Definire gli obiettivi di trattamento per la vita reale

La definizione degli obiettivi di trattamento per pazienti con depressione viene spesso resa più difficile a causa di una serie di fattori. Questi includono l'eterogeneità clinica della condizione,1,2 l’errata percezione di tutto ciò che essa comporta (contribuendo a rendere meno riconoscibili i sintomi chiave, sia a causa del paziente che spesso non li considera rilevanti, sia a causa del clinico che non indaga a fondo nella vita quotidiana del paziente);3 e la natura sfaccettata e altamente soggettiva dei sintomi.1-3

Le linee guida CANMAT (The Canadian Network for Mood and Anxiety Treatments) per il trattamento della depressione sono in grado di riassumere gli obiettivi per il trattamento della fase acuta e quella di mantenimento attraverso due quesiti clinici: "Come fai a far star bene le persone con depressione?" e "Come fai a mantenerle in questa condizione di benessere?".3 Entrambe le domande sono essenziali nel lungo termine, dal momento che ottenere la remissione di tutti i singoli sintomi nella fase acuta è fondamentale per consentire il pieno recupero funzionale e ridurre il rischio di recidive.3 La chiave, secondo le linee guida CANMAT, sta nel coinvolgere il paziente in prima persona nello sviluppo degli obiettivi di trattamento.3

"Gli obiettivi generali nel trattamento del disturbo depressivo maggiore dovrebbero concentrarsi sull'attenuazione dei disturbi funzionali e sul miglioramento della qualità della vita, oltre che sul raggiungimento della risoluzione dei sintomi e sulla remissione degli episodi depressivi" - American Psychiatric Association

L'esperienza personale di depressione di ciascun paziente definisce ciò che loro percepiscono come progresso. Se da un lato le scale cliniche possono essere una misura utile nella fase acuta, nel lungo termine potrebbe essere più rilevante tenere traccia del progresso dei pazienti per quanto riguarda il miglioramento funzionale nelle loro vite. In una recente campagna social promossa dalla nostra piattaforma dedicata ai pazienti, Rethink Depression, abbiamo posto alcune domande alla community, ad esempio "Se potessi desiderare una vittoria, quale sarebbe?" e "Se dovessi avere una buona giornata domani, la prima cosa che farei è _____ ". Le risposte hanno dimostrato i vari modi in cui i sintomi si manifestano nella vita quotidiana, attraverso il lavoro, la casa e il funzionamento sociale:

• "Lavarmi la faccia, sistemare i capelli, fare una sana colazione, fare una passeggiata e fare un po' di esercizio fisico"

•"Andare in palestra"

• "Fare una corsa"

•"Danzare"

• "Vorrei abbracciare qualcuno che amo"

• "Portare a termine tutti i compiti della giornata"
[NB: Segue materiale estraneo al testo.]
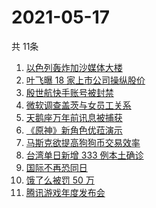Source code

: # 2021-05-17
  共 11条

  <!-- BEGIN -->
  <!-- 最后更新时间:Mon May 17 2021 10:14:05 GMT+0000 (Coordinated Universal Time) -->
  1. [以色列轰炸加沙媒体大楼](https://www.zhihu.com/search?q=以色列)
1. [叶飞曝 18 家上市公司操纵股价](https://www.zhihu.com/search?q=叶飞)
1. [殷世航快手账号被封禁](https://www.zhihu.com/search?q=殷世航)
1. [微软调查盖茨与女员工关系](https://www.zhihu.com/search?q=比尔盖茨)
1. [天鹅座万年前讯息被捕获](https://www.zhihu.com/search?q=天鹅座)
1. [《原神》新角色优菈演示](https://www.zhihu.com/search?q=原神)
1. [马斯克欲提高狗狗币交易效率](https://www.zhihu.com/search?q=马斯克)
1. [台湾单日新增 333 例本土确诊](https://www.zhihu.com/search?q=台湾疫情)
1. [国际不再恐同日](https://www.zhihu.com/search?q=国际不再恐同日)
1. [饿了么被罚 50 万](https://www.zhihu.com/search?q=饿了么)
1. [腾讯游戏年度发布会](https://www.zhihu.com/search?q=腾讯游戏)
  <!-- END -->
  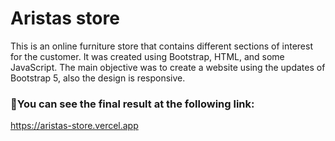 # Aristas store
This is an online furniture store that contains different sections of interest for the customer. It was created using Bootstrap, HTML, and some JavaScript. The main objective was to create a website using the updates of Bootstrap 5, also the design is responsive.

### 🎉You can see the final result at the following link:
https://aristas-store.vercel.app


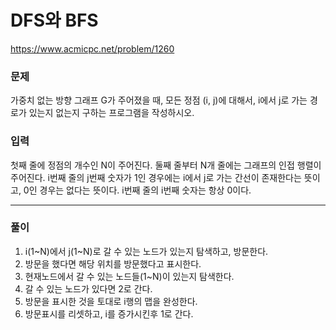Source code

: ﻿# DFS와 BFS

https://www.acmicpc.net/problem/1260


### 문제

가중치 없는 방향 그래프 G가 주어졌을 때, 모든 정점 (i, j)에 대해서, i에서 j로 가는 경로가 있는지 없는지 구하는 프로그램을 작성하시오.


### 입력 

첫째 줄에 정점의 개수인 N이 주어진다. 
둘째 줄부터 N개 줄에는 그래프의 인접 행렬이 주어진다. 
i번째 줄의 j번째 숫자가 1인 경우에는 i에서 j로 가는 간선이 존재한다는 뜻이고, 0인 경우는 없다는 뜻이다. 
i번째 줄의 i번째 숫자는 항상 0이다.

-------------
### 풀이 

1. i(1~N)에서 j(1~N)로 갈 수 있는 노드가 있는지 탐색하고, 방문한다.
2. 방문을 했다면 해당 위치를 방문했다고 표시한다.
3. 현재노드에서 갈 수 있는 노드들(1~N)이 있는지 탐색한다.
4. 갈 수 있는 노드가 있다면 2로 간다.
5. 방문을 표시한 것을 토대로 i행의 맵을 완성한다.
6. 방문표시를 리셋하고, i를 증가시킨후 1로 간다.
• "Essere eccitato per qualcosa"

• "Dormire tutta la notte"

• "Terminare le mie letture"

• "Preparare (e mangiare) del cibo cucinato da me"
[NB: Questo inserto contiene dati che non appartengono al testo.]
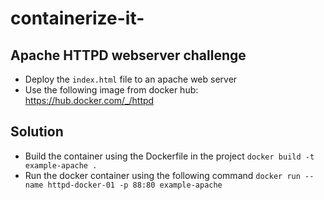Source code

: # containerize-it-

## Apache HTTPD webserver challenge 

* Deploy the `index.html` file to an apache web server
* Use the following image from docker hub: https://hub.docker.com/_/httpd

## Solution 

* Build the container using the Dockerfile in the project `docker build -t example-apache .`
* Run the docker container using the following command `docker run --name httpd-docker-01 -p 88:80 example-apache`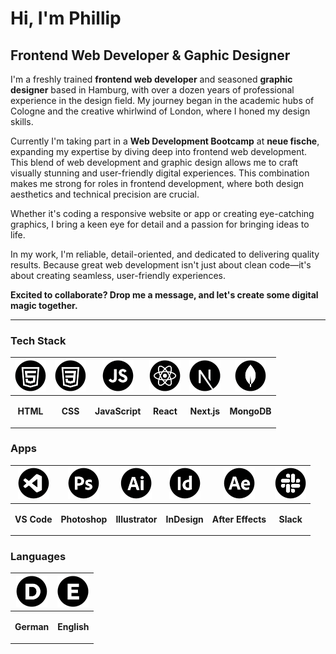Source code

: # Hi, I'm Phillip
## Frontend Web Developer & Gaphic Designer

I'm a freshly trained **frontend web developer** and seasoned **graphic designer** based in Hamburg, with over a dozen years of professional experience in the design field. My journey began in the academic hubs of Cologne and the creative whirlwind of London, where I honed my design skills.

Currently I'm taking part in a **Web Development Bootcamp** at **neue fische**, expanding my expertise by diving deep into frontend web development. This blend of web development and graphic design allows me to craft visually stunning and user-friendly digital experiences. This combination makes me strong for roles in frontend development, where both design aesthetics and technical precision are crucial. 

Whether it's coding a responsive website or app or creating eye-catching graphics, I bring a keen eye for detail and a passion for bringing ideas to life.

In my work, I'm reliable, detail-oriented, and dedicated to delivering quality results. Because great web development isn't just about clean code—it's about creating seamless, user-friendly experiences.

**Excited to collaborate? Drop me a message, and let's create some digital magic together.**

---

### Tech Stack
   | <img src="/pics/ICON-HTML.png" width="50px" height="50px"> | <img src="/pics/ICON-CSS.png" width="50px" height="50px"> | <img src="/pics/ICON-JS.png" width="50px" height="50px"> | <img src="/pics/ICON-React.png" width="50px" height="50px"> | <img src="/pics/ICON-Next.png" width="50px" height="50px"> | <img src="/pics/ICON-MongoDB.png" width="50px" height="50px"> |    
   |    :----:   |    :----:   |    :----:   |    :----:   |    :----:   |    :----:   |
   | <p><strong>HTML</strong></p> | <p><strong>CSS</strong></p> | <p><strong>JavaScript</strong></p> | <p><strong>React</strong></p> | <p><strong>Next.js</strong></p> | <p><strong>MongoDB</strong></p> |



### Apps
   | <img src="/pics/ICON-VS.png" width="50px" height="50px"> | <img src="/pics/ICON-Ps.png" width="50px" height="50px"> | <img src="/pics/ICON-Ai.png" width="50px" height="50px"> | <img src="/pics/ICON-Id.png" width="50px" height="50px"> | <img src="/pics/ICON-Ae.png" width="50px" height="50px"> | <img src="/pics/ICON-Slack.png" width="50px" height="50px"> |
   |    :----:   |    :----:   |    :----:   |    :----:   |    :----:   |    :----:   |
   | <p><strong>VS Code</strong></p> | <p><strong>Photoshop</strong></p> | <p><strong>Illustrator</strong></p> | <p><strong>InDesign</strong></p> | <p><strong>After Effects</strong></p> | <p><strong>Slack</strong></p> |



   ### Languages
   | <img src="/pics/ICON-German.png" width="50px" height="50px"> | <img src="/pics/ICON-English.png" width="50px" height="50px"> |
|    :----:   |    :----:   |
| <p><strong>German</strong></p> | <p><strong>English</strong></p> |
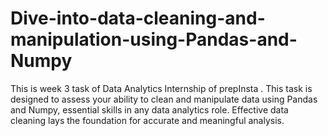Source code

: # Dive-into-data-cleaning-and-manipulation-using-Pandas-and-Numpy
This is week 3 task of Data Analytics Internship of prepInsta . This task is designed to assess your ability to clean and manipulate data using Pandas and Numpy, essential skills in any data analytics role.   Effective data cleaning lays the foundation for accurate and meaningful analysis.
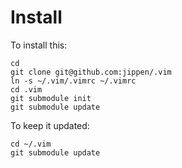 Install
=======

To install this:

    cd
    git clone git@github.com:jippen/.vim 
    ln -s ~/.vim/.vimrc ~/.vimrc 
    cd .vim
    git submodule init
    git submodule update


To keep it updated:

    cd ~/.vim
    git submodule update
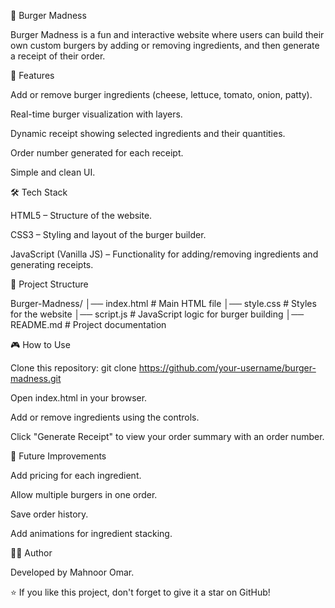 🍔 Burger Madness

Burger Madness is a fun and interactive website where users can build their own custom burgers by adding or removing ingredients, and then generate a receipt of their order.

🚀 Features

Add or remove burger ingredients (cheese, lettuce, tomato, onion, patty).

Real-time burger visualization with layers.

Dynamic receipt showing selected ingredients and their quantities.

Order number generated for each receipt.

Simple and clean UI.

🛠️ Tech Stack

HTML5 – Structure of the website.

CSS3 – Styling and layout of the burger builder.

JavaScript (Vanilla JS) – Functionality for adding/removing ingredients and generating receipts.

📂 Project Structure

Burger-Madness/
│── index.html # Main HTML file
│── style.css # Styles for the website
│── script.js # JavaScript logic for burger building
│── README.md # Project documentation

🎮 How to Use

Clone this repository:
git clone https://github.com/your-username/burger-madness.git

Open index.html in your browser.

Add or remove ingredients using the controls.

Click "Generate Receipt" to view your order summary with an order number.


📌 Future Improvements

Add pricing for each ingredient.

Allow multiple burgers in one order.

Save order history.

Add animations for ingredient stacking.

👨‍💻 Author

Developed by Mahnoor Omar.

⭐ If you like this project, don't forget to give it a star on GitHub!

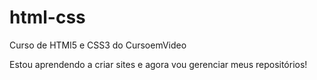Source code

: # html-css
 Curso de HTMl5 e CSS3 do CursoemVideo

 Estou aprendendo a criar sites e agora vou gerenciar meus repositórios!
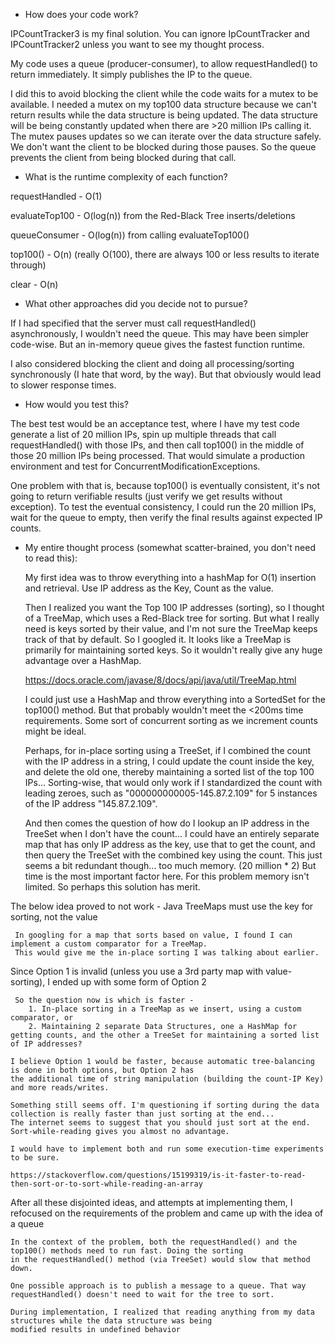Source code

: * How does your code work?

IPCountTracker3 is my final solution. You can ignore IpCountTracker and IPCountTracker2 unless you want to see my thought process.

My code uses a queue (producer-consumer), to allow requestHandled() to return immediately. It simply publishes the 
IP to the queue.

I did this to avoid blocking the client while the code waits for a mutex to be 
available. I needed a mutex on my top100 data structure because we can't return 
results while the data structure is being updated. The data structure will be 
being constantly updated when there are >20 million IPs calling it. The mutex 
pauses updates so we can iterate over the data structure safely. We don't want the client 
to be blocked during those pauses. 
So the queue prevents the client from being blocked during that call.

* What is the runtime complexity of each function?

requestHandled - O(1)

evaluateTop100 - O(log(n)) from the Red-Black Tree inserts/deletions

queueConsumer - O(log(n)) from calling evaluateTop100()

top100() - O(n) (really O(100), there are always 100 or less results to iterate through)

clear - O(n)


* What other approaches did you decide not to pursue?

If I had specified that the server must call requestHandled() asynchronously, I wouldn't need the queue. This may have been simpler code-wise. But an in-memory queue gives the fastest function runtime.

I also considered blocking the client and doing all processing/sorting synchronously (I hate that word, by the way). But that obviously would lead to slower response times.

* How would you test this?

The best test would be an acceptance test, where I have my test code generate a list of 20 million IPs, spin up multiple threads that call requestHandled() with those IPs, and then call top100() in the middle of those 20 million IPs being processed. That would simulate a production environment and test for ConcurrentModificationExceptions.

One problem with that is, because top100() is eventually consistent, it's not going to return verifiable results (just verify we get results without exception). To test the eventual consistency, I could run the 20 million IPs, wait for the queue to empty, then verify the final results against expected IP counts.




* My entire thought process (somewhat scatter-brained, you don't need to read this):


    My first idea was to throw everything into a hashMap for O(1) insertion and retrieval. Use IP address as the Key, Count as the value.

    Then I realized you want the Top 100 IP addresses (sorting), so I thought of a TreeMap, which uses a Red-Black tree for sorting.
    But what I really need is keys sorted by their value, and I'm not sure the TreeMap keeps track of that by default. So I googled it.
    It looks like a TreeMap is primarily for maintaining sorted keys. So it wouldn't really give any huge advantage over a HashMap.

    https://docs.oracle.com/javase/8/docs/api/java/util/TreeMap.html

    I could just use a HashMap and throw everything into a SortedSet for the top100() method. But that probably wouldn't meet the <200ms time requirements.
    Some sort of concurrent sorting as we increment counts might be ideal.

    Perhaps, for in-place sorting using a TreeSet, if I combined the count with the IP address in a string, I could
    update the count inside the key, and delete the old one, thereby maintaining a sorted list of the top 100 IPs...
    Sorting-wise, that would only work if I standardized the count with leading zeroes, such as "000000000005-145.87.2.109" for 5 instances of the IP
    address "145.87.2.109".

    And then comes the question of how do I lookup an IP address in the TreeSet when I don't have the count...
    I could have an entirely separate map that has only IP address as the key, use that to get the count, and then
     query the TreeSet with the combined key using the count. This just seems a bit redundant though... too much memory. (20 million * 2)
     But time is the most important factor here. For this problem memory isn't limited. So perhaps this solution has merit.



The below idea proved to not work - Java TreeMaps must use the key for sorting, not the value

     In googling for a map that sorts based on value, I found I can implement a custom comparator for a TreeMap.
     This would give me the in-place sorting I was talking about earlier.

Since Option 1 is invalid (unless you use a 3rd party map with value-sorting), I ended up with some form of Option 2

     So the question now is which is faster -
        1. In-place sorting in a TreeMap as we insert, using a custom comparator, or
        2. Maintaining 2 separate Data Structures, one a HashMap for getting counts, and the other a TreeSet for maintaining a sorted list of IP addresses?

    I believe Option 1 would be faster, because automatic tree-balancing is done in both options, but Option 2 has
    the additional time of string manipulation (building the count-IP Key) and more reads/writes.

    Something still seems off. I'm questioning if sorting during the data collection is really faster than just sorting at the end...
    The internet seems to suggest that you should just sort at the end. Sort-while-reading gives you almost no advantage.

    I would have to implement both and run some execution-time experiments to be sure.

    https://stackoverflow.com/questions/15199319/is-it-faster-to-read-then-sort-or-to-sort-while-reading-an-array

After all these disjointed ideas, and attempts at implementing them, I refocused on the requirements of the problem and came up with the idea of a queue

    In the context of the problem, both the requestHandled() and the top100() methods need to run fast. Doing the sorting
    in the requestHandled() method (via TreeSet) would slow that method down.

    One possible approach is to publish a message to a queue. That way requestHandled() doesn't need to wait for the tree to sort.

    During implementation, I realized that reading anything from my data structures while the data structure was being 
    modified results in undefined behavior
Dal momento che i pazienti non riescono a far emergere queste difficoltà durante l’incontro con il medico, c’è bisogno dell'iniziativa di quest’ultimo per indagare più a fondo su queste tematiche.1 Le linee guida APA incoraggiano ad interrogare i pazienti sul modo in cui le loro attività e il grado di godimento della loro vita sono stati alterati dai sintomi della depressione.1 Ciò consente al medico di aiutare il paziente a tradurre obiettivi vaghi (ad es. "Ho difficoltà a rispettare gli impegni") in obiettivi specifici ed appropriati ai suoi disturbi ("Cosa avresti bisogno di fare per essere in grado di soddisfare i tuoi obblighi lavorativi e familiari? "). Questi obiettivi raramente variano nel lungo termine, ma possono essere sostituiti nel momento in cui un altro acquisisce una maggiore rilevanza.4 In questo modo, il paziente diventa partecipe in modo attivo del suo recupero e viene fornito di un’ulteriore motivazione per raggiungere e mantenere i suoi obiettivi di trattamento.4

 

References

  1. American Psychiatric Association. Practice Guideline for the Treatment of Patients with Major Depressive Disorder. Third Edition. 2010.
  2. Greer TL et al. CNS Durgs 2010; 24(4): 276–284.
  3. Lam RW et al. Can J Psychiatry 2016; 61(9): 510–523.
  4. Battle CL et al. J Psychiatr Pract. 2010; 16(6): 425–430.